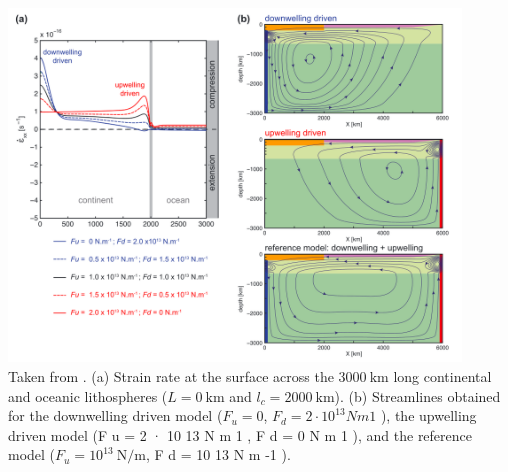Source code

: \begin{center}
\includegraphics[width=12cm]{python_codes/fieldstone_143/images/yahb13_c}\\
{\captionfont Taken from \cite{yahb13}.
(a) Strain rate at the surface across the $3000~\si{\km}$ long continental and oceanic lithospheres
($L=0~\si{\km}$ and $l_ c=2000~\si{\km}$). 
(b) Streamlines obtained for the downwelling driven model
($F_u=0$, $F_d=2 \cdot 10^{13} N m 1$ ), 
the upwelling driven model (F u = 2 · 10 13 N m 1 , F d = 0 N m 1 ), and
the reference model ($F_u=10^{13}~\si{\newton\per\meter}$, F d = 10 13 N m -1 ).
}
\end{center}












































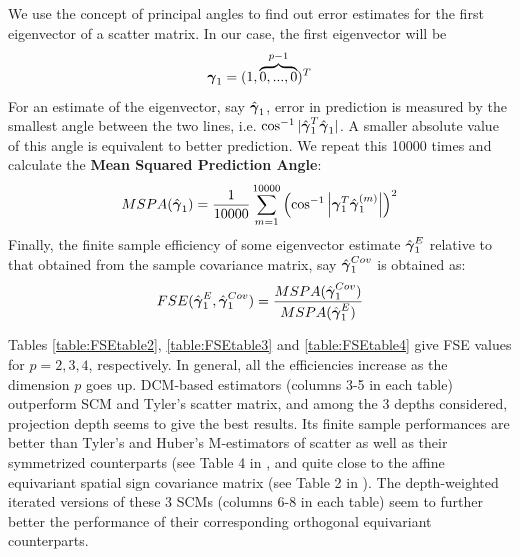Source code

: We use the concept of principal angles \citep{miao92} to find out error estimates for the first eigenvector of a scatter matrix. In our case, the first eigenvector will be
%
$$ {\boldsymbol{\gamma}}_1 = (1,\overbrace{0,...,0}^{p-1})^T $$
%
For an estimate of the eigenvector, say $\hat{{\boldsymbol{\gamma}}}_1$, error in prediction is measured by the smallest angle between the two lines, i.e. $ \cos^{-1} | \hat{{\boldsymbol{\gamma}}}_1^T \hat{{\boldsymbol{\gamma}}}_1 | $. A smaller absolute value of this angle is equivalent to better prediction. We repeat this 10000 times and calculate the \textbf{Mean Squared Prediction Angle}:
%
$$ MSPA(\hat {{\boldsymbol{\gamma}}}_1) = \frac{1}{10000} \sum_{m=1}^{10000} \left( \cos^{-1} \left|{\boldsymbol{\gamma}}_1^T \hat{{\boldsymbol{\gamma}}}^{(m)}_1 \right| \right)^2 $$
%
Finally, the finite sample efficiency of some eigenvector estimate $\hat{{\boldsymbol{\gamma}}}^E_1$ relative to that obtained from the sample covariance matrix, say $\hat{{\boldsymbol{\gamma}}}^{Cov}_1$ is obtained as:
$$ FSE(\hat{{\boldsymbol{\gamma}}}^E_1, \hat{{\boldsymbol{\gamma}}}^{Cov}_1) = \frac{MSPA(\hat{{\boldsymbol{\gamma}}}^{Cov}_1)}{MSPA(\hat{{\boldsymbol{\gamma}}}^E_1)} $$

Tables \ref{table:FSEtable2}, \ref{table:FSEtable3} and \ref{table:FSEtable4} give FSE values for $p=2,3,4$, respectively. In general, all the efficiencies increase as the dimension $p$ goes up. DCM-based estimators (columns 3-5 in each table) outperform SCM and Tyler's scatter matrix, and among the 3 depths considered, projection depth seems to give the best results. Its finite sample performances are better than Tyler's and Huber's M-estimators of scatter as well as their symmetrized counterparts (see Table 4 in \cite{sirkia07}, and quite close to the affine equivariant spatial sign covariance matrix (see Table 2 in \cite{ollilia03}). The depth-weighted iterated versions of these 3 SCMs (columns 6-8 in each table) seem to further better the performance of their corresponding orthogonal equivariant counterparts.

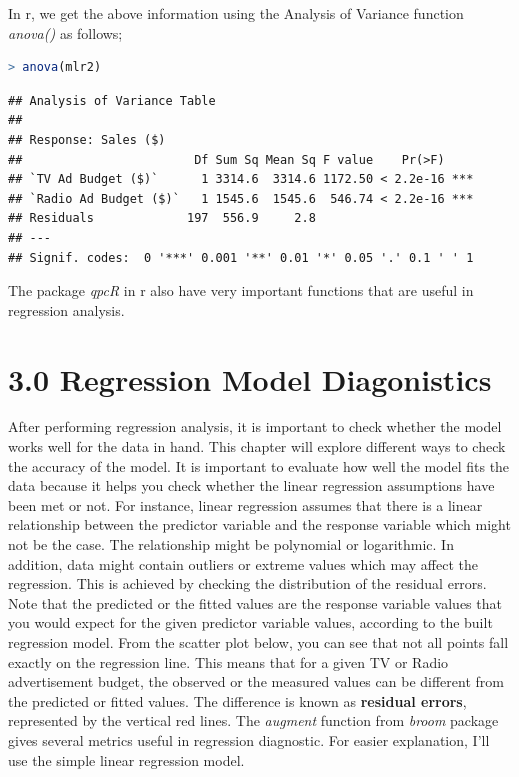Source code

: \documentclass[
]{article}
\begin{document}
In r, we get the above information using the Analysis of Variance
function \emph{anova()} as follows;

\begin{lstlisting}[language=R]
> anova(mlr2)
\end{lstlisting}

\begin{lstlisting}
## Analysis of Variance Table
## 
## Response: Sales ($)
##                        Df Sum Sq Mean Sq F value    Pr(>F)    
## `TV Ad Budget ($)`      1 3314.6  3314.6 1172.50 < 2.2e-16 ***
## `Radio Ad Budget ($)`   1 1545.6  1545.6  546.74 < 2.2e-16 ***
## Residuals             197  556.9     2.8                      
## ---
## Signif. codes:  0 '***' 0.001 '**' 0.01 '*' 0.05 '.' 0.1 ' ' 1
\end{lstlisting}

The package \emph{qpcR} in r also have very important functions that are
useful in regression analysis.

\newpage

\hypertarget{regression-model-diagonistics}{%
\section{3.0 Regression Model
Diagonistics}\label{regression-model-diagonistics}}

After performing regression analysis, it is important to check whether
the model works well for the data in hand. This chapter will explore
different ways to check the accuracy of the model. It is important to
evaluate how well the model fits the data because it helps you check
whether the linear regression assumptions have been met or not. For
instance, linear regression assumes that there is a linear relationship
between the predictor variable and the response variable which might not
be the case. The relationship might be polynomial or logarithmic. In
addition, data might contain outliers or extreme values which may affect
the regression. This is achieved by checking the distribution of the
residual errors. Note that the predicted or the fitted values are the
response variable values that you would expect for the given predictor
variable values, according to the built regression model. From the
scatter plot below, you can see that not all points fall exactly on the
regression line. This means that for a given TV or Radio advertisement
budget, the observed or the measured values can be different from the
predicted or fitted values. The difference is known as \textbf{residual
errors}, represented by the vertical red lines. The \emph{augment}
function from \emph{broom} package gives several metrics useful in
regression diagnostic. For easier explanation, I'll use the simple
linear regression model.
\end{document}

--- To do ---
In the records above, locate the line that contains "After performing regression". Repeat it and every line after it, exactly, and nothing else.

--- Exercise answer ---
After performing regression analysis, it is important to check whether
the model works well for the data in hand. This chapter will explore
different ways to check the accuracy of the model. It is important to
evaluate how well the model fits the data because it helps you check
whether the linear regression assumptions have been met or not. For
instance, linear regression assumes that there is a linear relationship
between the predictor variable and the response variable which might not
be the case. The relationship might be polynomial or logarithmic. In
addition, data might contain outliers or extreme values which may affect
the regression. This is achieved by checking the distribution of the
residual errors. Note that the predicted or the fitted values are the
response variable values that you would expect for the given predictor
variable values, according to the built regression model. From the
scatter plot below, you can see that not all points fall exactly on the
regression line. This means that for a given TV or Radio advertisement
budget, the observed or the measured values can be different from the
predicted or fitted values. The difference is known as \textbf{residual
errors}, represented by the vertical red lines. The \emph{augment}
function from \emph{broom} package gives several metrics useful in
regression diagnostic. For easier explanation, I'll use the simple
linear regression model.
\end{document}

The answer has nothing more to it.